> TASK INSTRUCTIONS: Your answer should consist of every line in the records that holds "they".

== PROVIDED MATERIAL

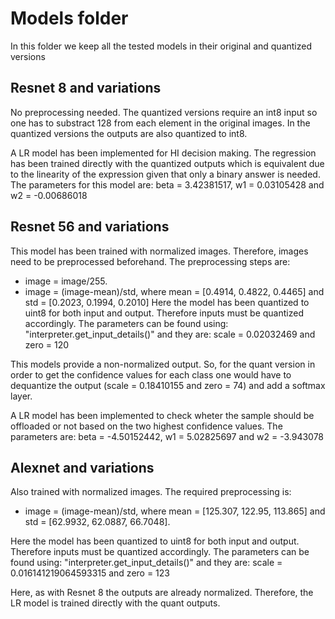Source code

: # Models folder
In this folder we keep all the tested models in their original and quantized versions

## Resnet 8 and variations
No preprocessing needed. The quantized versions require an int8 input so one has to substract 128 from each element in the original images. In the quantized versions the outputs are also quantized to int8.

A LR model has been implemented for HI decision making. The regression has been trained directly with the quantized outputs which is equivalent due to the linearity of the expression given that only a binary answer is needed. The parameters for this model are: beta = 3.42381517, w1 = 0.03105428 and w2 = -0.00686018

## Resnet 56 and variations
This model has been trained with normalized images. Therefore, images need to be preprocessed beforehand. The preprocessing steps are:
- image = image/255.
- image = (image-mean)/std, where mean = [0.4914, 0.4822, 0.4465] and std = [0.2023, 0.1994, 0.2010]
Here the model has been quantized to uint8 for both input and output. Therefore inputs must be quantized accordingly. The parameters can be found using: "interpreter.get_input_details()" and they are: scale = 0.02032469 and zero = 120

This models provide a non-normalized output. So, for the quant version in order to get the confidence values for each class one would have to dequantize the output (scale = 0.18410155 and zero = 74) and add a softmax layer. 

A LR model has been implemented to check wheter the sample should be offloaded or not based on the two highest confidence values. The parameters are: beta = -4.50152442, w1 = 5.02825697 and w2 = -3.943078

## Alexnet and variations
Also trained with normalized images. The required preprocessing is:
- image = (image-mean)/std, where mean = [125.307, 122.95, 113.865] and std = [62.9932, 62.0887, 66.7048].

Here the model has been quantized to uint8 for both input and output. Therefore inputs must be quantized accordingly. The parameters can be found using: "interpreter.get_input_details()" and they are: scale = 0.016141219064593315 and zero = 123

Here, as with Resnet 8 the outputs are already normalized. Therefore, the LR model is trained directly with the quant outputs.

====

> WRITTEN RESPONSE:
Here the model has been quantized to uint8 for both input and output. Therefore inputs must be quantized accordingly. The parameters can be found using: "interpreter.get_input_details()" and they are: scale = 0.02032469 and zero = 120
Here the model has been quantized to uint8 for both input and output. Therefore inputs must be quantized accordingly. The parameters can be found using: "interpreter.get_input_details()" and they are: scale = 0.016141219064593315 and zero = 123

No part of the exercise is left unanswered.